WHAT TO PRODUCE
Your copy should match the records exactly, except that no pictures appear in it.

^^^^^^^^^^^^^^^^

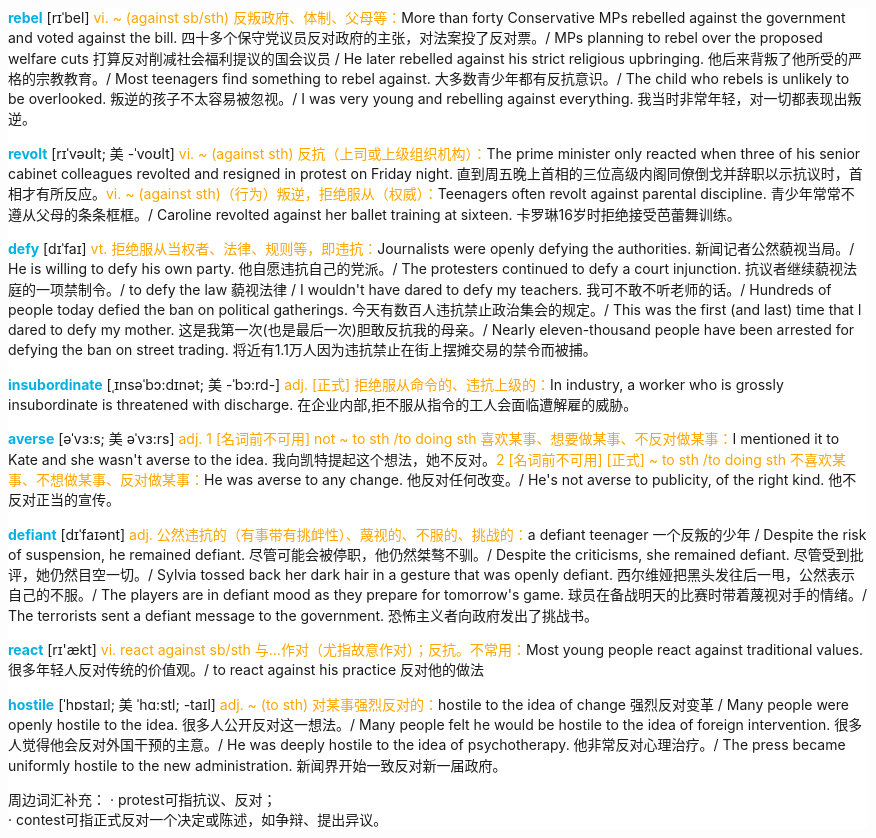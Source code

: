 <font color="sky blue">**rebel**</font> [rɪˈbel]
<font color="orange">vi. ~ (against sb/sth) 反叛政府、体制、父母等：</font>More than forty Conservative MPs rebelled against the government and voted against the bill. 四十多个保守党议员反对政府的主张，对法案投了反对票。/ MPs planning to rebel over the proposed welfare cuts 打算反对削减社会福利提议的国会议员 / He later rebelled against his strict religious upbringing. 他后来背叛了他所受的严格的宗教教育。/ Most teenagers find something to rebel against. 大多数青少年都有反抗意识。/ The child who rebels is unlikely to be overlooked. 叛逆的孩子不太容易被忽视。/ I was very young and rebelling against everything. 我当时非常年轻，对一切都表现出叛逆。
           
<font color="sky blue">**revolt**</font> [rɪˈvəʊlt; 美 -ˈvoʊlt]
<font color="orange">vi. ~ (against sth) 反抗（上司或上级组织机构）：</font>The prime minister only reacted when three of his senior cabinet colleagues revolted and resigned in protest on Friday night. 直到周五晚上首相的三位高级内阁同僚倒戈并辞职以示抗议时，首相才有所反应。<font color="orange">vi. ~ (against sth)（行为）叛逆，拒绝服从（权威）：</font>Teenagers often revolt against parental discipline. 青少年常常不遵从父母的条条框框。/ Caroline revolted against her ballet training at sixteen. 卡罗琳16岁时拒绝接受芭蕾舞训练。

<font color="sky blue">**defy**</font> [dɪˈfaɪ]
<font color="orange">vt. 拒绝服从当权者、法律、规则等，即违抗：</font>Journalists were openly defying the authorities. 新闻记者公然藐视当局。/ He is willing to defy his own party. 他自愿违抗自己的党派。/ The protesters continued to defy a court injunction. 抗议者继续藐视法庭的一项禁制令。/ to defy the law 藐视法律 / I wouldn't have dared to defy my teachers. 我可不敢不听老师的话。/ Hundreds of people today defied the ban on political gatherings. 今天有数百人违抗禁止政治集会的规定。/ This was the first (and last) time that I dared to defy my mother. 这是我第一次(也是最后一次)胆敢反抗我的母亲。/ Nearly eleven-thousand people have been arrested for defying the ban on street trading. 将近有1.1万人因为违抗禁止在街上摆摊交易的禁令而被捕。
           
<font color="sky blue">**insubordinate**</font> [ˌɪnsəˈbɔ:dɪnət; 美 -ˈbɔ:rd-]
<font color="orange">adj. [正式] 拒绝服从命令的、违抗上级的：</font>In industry, a worker who is grossly insubordinate is threatened with discharge. 在企业内部,拒不服从指令的工人会面临遭解雇的威胁。          
          
<font color="sky blue">**averse**</font> [əˈvɜ:s; 美 əˈvɜ:rs]
<font color="orange">adj. 1 [名词前不可用] not ~ to sth /to doing sth 喜欢某事、想要做某事、不反对做某事：</font>I mentioned it to Kate and she wasn't averse to the idea. 我向凯特提起这个想法，她不反对。<font color="orange">2 [名词前不可用] [正式] ~ to sth /to doing sth 不喜欢某事、不想做某事、反对做某事：</font>He was averse to any change. 他反对任何改变。/ He's not averse to publicity, of the right kind. 他不反对正当的宣传。
           
<font color="sky blue">**defiant**</font> [dɪˈfaɪənt]
<font color="orange">adj. 公然违抗的（有事带有挑衅性）、蔑视的、不服的、挑战的：</font>a defiant teenager 一个反叛的少年 / Despite the risk of suspension, he remained defiant. 尽管可能会被停职，他仍然桀骜不驯。/ Despite the criticisms, she remained defiant. 尽管受到批评，她仍然目空一切。/ Sylvia tossed back her dark hair in a gesture that was openly defiant. 西尔维娅把黑头发往后一甩，公然表示自己的不服。/ The players are in defiant mood as they prepare for tomorrow's game. 球员在备战明天的比赛时带着蔑视对手的情绪。/ The terrorists sent a defiant message to the government. 恐怖主义者向政府发出了挑战书。

<font color="sky blue">**react**</font> [rɪ'ækt] 
<font color="orange">vi. react against sb/sth 与…作对（尤指故意作对）；反抗。不常用：</font>Most young people react against traditional values. 很多年轻人反对传统的价值观。/ to react against his practice 反对他的做法

<font color="sky blue">**hostile**</font> [ˈhɒstaɪl; 美 ˈhɑ:stl; -taɪl]
<font color="orange">adj. ~ (to sth) 对某事强烈反对的：</font>hostile to the idea of change 强烈反对变革 / Many people were openly hostile to the idea. 很多人公开反对这一想法。/ Many people felt he would be hostile to the idea of foreign intervention. 很多人觉得他会反对外国干预的主意。/ He was deeply hostile to the idea of psychotherapy. 他非常反对心理治疗。/ The press became uniformly hostile to the new administration. 新闻界开始一致反对新一届政府。

周边词汇补充：
· protest可指抗议、反对；           
· contest可指正式反对一个决定或陈述，如争辩、提出异议。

^^^^^^^^^^^^^^^^

THE COMPLETED TASK
Source code

: <font color="sky blue">**rebel**</font> [rɪˈbel]
<font color="orange">vi. ~ (against sb/sth) 反叛政府、体制、父母等：</font>More than forty Conservative MPs rebelled against the government and voted against the bill. 四十多个保守党议员反对政府的主张，对法案投了反对票。/ MPs planning to rebel over the proposed welfare cuts 打算反对削减社会福利提议的国会议员 / He later rebelled against his strict religious upbringing. 他后来背叛了他所受的严格的宗教教育。/ Most teenagers find something to rebel against. 大多数青少年都有反抗意识。/ The child who rebels is unlikely to be overlooked. 叛逆的孩子不太容易被忽视。/ I was very young and rebelling against everything. 我当时非常年轻，对一切都表现出叛逆。
           
<font color="sky blue">**revolt**</font> [rɪˈvəʊlt; 美 -ˈvoʊlt]
<font color="orange">vi. ~ (against sth) 反抗（上司或上级组织机构）：</font>The prime minister only reacted when three of his senior cabinet colleagues revolted and resigned in protest on Friday night. 直到周五晚上首相的三位高级内阁同僚倒戈并辞职以示抗议时，首相才有所反应。<font color="orange">vi. ~ (against sth)（行为）叛逆，拒绝服从（权威）：</font>Teenagers often revolt against parental discipline. 青少年常常不遵从父母的条条框框。/ Caroline revolted against her ballet training at sixteen. 卡罗琳16岁时拒绝接受芭蕾舞训练。

<font color="sky blue">**defy**</font> [dɪˈfaɪ]
<font color="orange">vt. 拒绝服从当权者、法律、规则等，即违抗：</font>Journalists were openly defying the authorities. 新闻记者公然藐视当局。/ He is willing to defy his own party. 他自愿违抗自己的党派。/ The protesters continued to defy a court injunction. 抗议者继续藐视法庭的一项禁制令。/ to defy the law 藐视法律 / I wouldn't have dared to defy my teachers. 我可不敢不听老师的话。/ Hundreds of people today defied the ban on political gatherings. 今天有数百人违抗禁止政治集会的规定。/ This was the first (and last) time that I dared to defy my mother. 这是我第一次(也是最后一次)胆敢反抗我的母亲。/ Nearly eleven-thousand people have been arrested for defying the ban on street trading. 将近有1.1万人因为违抗禁止在街上摆摊交易的禁令而被捕。
           
<font color="sky blue">**insubordinate**</font> [ˌɪnsəˈbɔ:dɪnət; 美 -ˈbɔ:rd-]
<font color="orange">adj. [正式] 拒绝服从命令的、违抗上级的：</font>In industry, a worker who is grossly insubordinate is threatened with discharge. 在企业内部,拒不服从指令的工人会面临遭解雇的威胁。          
          
<font color="sky blue">**averse**</font> [əˈvɜ:s; 美 əˈvɜ:rs]
<font color="orange">adj. 1 [名词前不可用] not ~ to sth /to doing sth 喜欢某事、想要做某事、不反对做某事：</font>I mentioned it to Kate and she wasn't averse to the idea. 我向凯特提起这个想法，她不反对。<font color="orange">2 [名词前不可用] [正式] ~ to sth /to doing sth 不喜欢某事、不想做某事、反对做某事：</font>He was averse to any change. 他反对任何改变。/ He's not averse to publicity, of the right kind. 他不反对正当的宣传。
           
<font color="sky blue">**defiant**</font> [dɪˈfaɪənt]
<font color="orange">adj. 公然违抗的（有事带有挑衅性）、蔑视的、不服的、挑战的：</font>a defiant teenager 一个反叛的少年 / Despite the risk of suspension, he remained defiant. 尽管可能会被停职，他仍然桀骜不驯。/ Despite the criticisms, she remained defiant. 尽管受到批评，她仍然目空一切。/ Sylvia tossed back her dark hair in a gesture that was openly defiant. 西尔维娅把黑头发往后一甩，公然表示自己的不服。/ The players are in defiant mood as they prepare for tomorrow's game. 球员在备战明天的比赛时带着蔑视对手的情绪。/ The terrorists sent a defiant message to the government. 恐怖主义者向政府发出了挑战书。

<font color="sky blue">**react**</font> [rɪ'ækt] 
<font color="orange">vi. react against sb/sth 与…作对（尤指故意作对）；反抗。不常用：</font>Most young people react against traditional values. 很多年轻人反对传统的价值观。/ to react against his practice 反对他的做法

<font color="sky blue">**hostile**</font> [ˈhɒstaɪl; 美 ˈhɑ:stl; -taɪl]
<font color="orange">adj. ~ (to sth) 对某事强烈反对的：</font>hostile to the idea of change 强烈反对变革 / Many people were openly hostile to the idea. 很多人公开反对这一想法。/ Many people felt he would be hostile to the idea of foreign intervention. 很多人觉得他会反对外国干预的主意。/ He was deeply hostile to the idea of psychotherapy. 他非常反对心理治疗。/ The press became uniformly hostile to the new administration. 新闻界开始一致反对新一届政府。

周边词汇补充：
· protest可指抗议、反对；           
· contest可指正式反对一个决定或陈述，如争辩、提出异议。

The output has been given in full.